Tra le aziende invece che erano attive nel 2008 ma passive nel 2007, il 50% era in passivo anche nel 2006. Solo il 19,67% delle aziende che hanno avuto utili sia nel 2008 sia nel 2007, invece, hanno migliorato la loro condizione rispetto al 2006. Tra le imprese in perdita nel 2008 ma in attivo nel 2007, il 70% provenivano da una condizione positiva nel 2006.
Emilia
Un’analoga disamina sulla mobilità economica delle imprese dell’Emilia-Romagna offre dati analoghi. Fra le differenze, si può notare come il 45,83% delle aziende attive nel 2008 e passive nel 2007 hanno avuto la stessa situazione nel 2006. La differenza con la Lombardia (quasi il 20% delle esperienze negative protratte nel tempo), può essere letta come maggiore dinamicità –in negativo, ovviamente- del settore in Emilia-Romagna. Molto simili invece, tra le due regioni, i dati che fanno riferimento alle situazioni positive per l’intero triennio 2006-2008: il 77,87% in Emilia, contro l’80,33% in Lombardia.
Roma, Napoli e Palermo
Nelle province di Roma, Napoli e Palermo le cose vanno in modo relativamente diverso: a Roma è massima la capacità delle aziende di mantenere un trend positivo nel triennio (80%), mentre a Napoli si abbassa (73,68%) e scende ancora a Palermo (64,71%).

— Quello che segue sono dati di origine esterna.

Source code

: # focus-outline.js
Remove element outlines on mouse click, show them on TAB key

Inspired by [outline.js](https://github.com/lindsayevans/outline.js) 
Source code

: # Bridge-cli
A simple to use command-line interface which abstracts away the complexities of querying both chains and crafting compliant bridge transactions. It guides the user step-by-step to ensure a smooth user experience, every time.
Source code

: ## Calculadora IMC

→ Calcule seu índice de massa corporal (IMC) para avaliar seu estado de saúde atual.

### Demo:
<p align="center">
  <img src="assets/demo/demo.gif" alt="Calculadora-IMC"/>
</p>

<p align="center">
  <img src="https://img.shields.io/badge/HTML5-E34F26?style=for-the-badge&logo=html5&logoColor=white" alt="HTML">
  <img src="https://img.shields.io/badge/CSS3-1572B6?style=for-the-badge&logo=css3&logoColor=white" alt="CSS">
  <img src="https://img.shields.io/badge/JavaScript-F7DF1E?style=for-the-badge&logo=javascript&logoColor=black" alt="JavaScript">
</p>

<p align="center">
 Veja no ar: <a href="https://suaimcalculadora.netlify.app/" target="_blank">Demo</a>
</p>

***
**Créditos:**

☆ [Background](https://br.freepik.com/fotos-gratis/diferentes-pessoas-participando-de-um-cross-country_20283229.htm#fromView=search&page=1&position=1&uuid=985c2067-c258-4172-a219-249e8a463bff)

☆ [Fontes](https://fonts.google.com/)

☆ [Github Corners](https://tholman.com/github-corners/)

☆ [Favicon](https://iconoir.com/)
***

Più costanti le proporzioni fra le aziende che hanno rilevato una chiusura in perdita nell’intero triennio: solo il 33,33% e il 25% delle aziende, rispettivamente napoletane e palermitane, che hanno sperimentato nel 2007 una situazione negativa, provenivano da una chiusura positiva ed hanno poi chiuso utilmente il 2008. Lo stesso valore, negli altri territori, non scende mai sotto il 50%. Tuttavia il 2006 e il 2007 hanno messo a dura prova il settore nel territorio palermitano, visto che più del 50% delle aziende registrate in quegli anni hanno chiuso in rosso. E’ il caso di notare come, pur nella sua negatività, il 2008 sia stato un anno nel complesso positivo.
I progetti dell’organismo paritetico
per gli anni 2008 – 2011
L’ONBSI è stato costituito da FISE-ANIP, ANCST – LEGACOOP, UNIONSERVIZI – CONFAPI, FEDERLAVORO – CONFCOOPERATIVE, PSL – AGCI e da FILCAMS – CGIL, FISASCAT – CISL e UILTRASPORTI–UIL in attuazione del CCNL di settore.
Contestualmente alla stipula del CCNL le parti hanno concordato di definire gli obbiettivi di attività dell’organismo paritetico da finanziare con le modalità previste nel CCNL.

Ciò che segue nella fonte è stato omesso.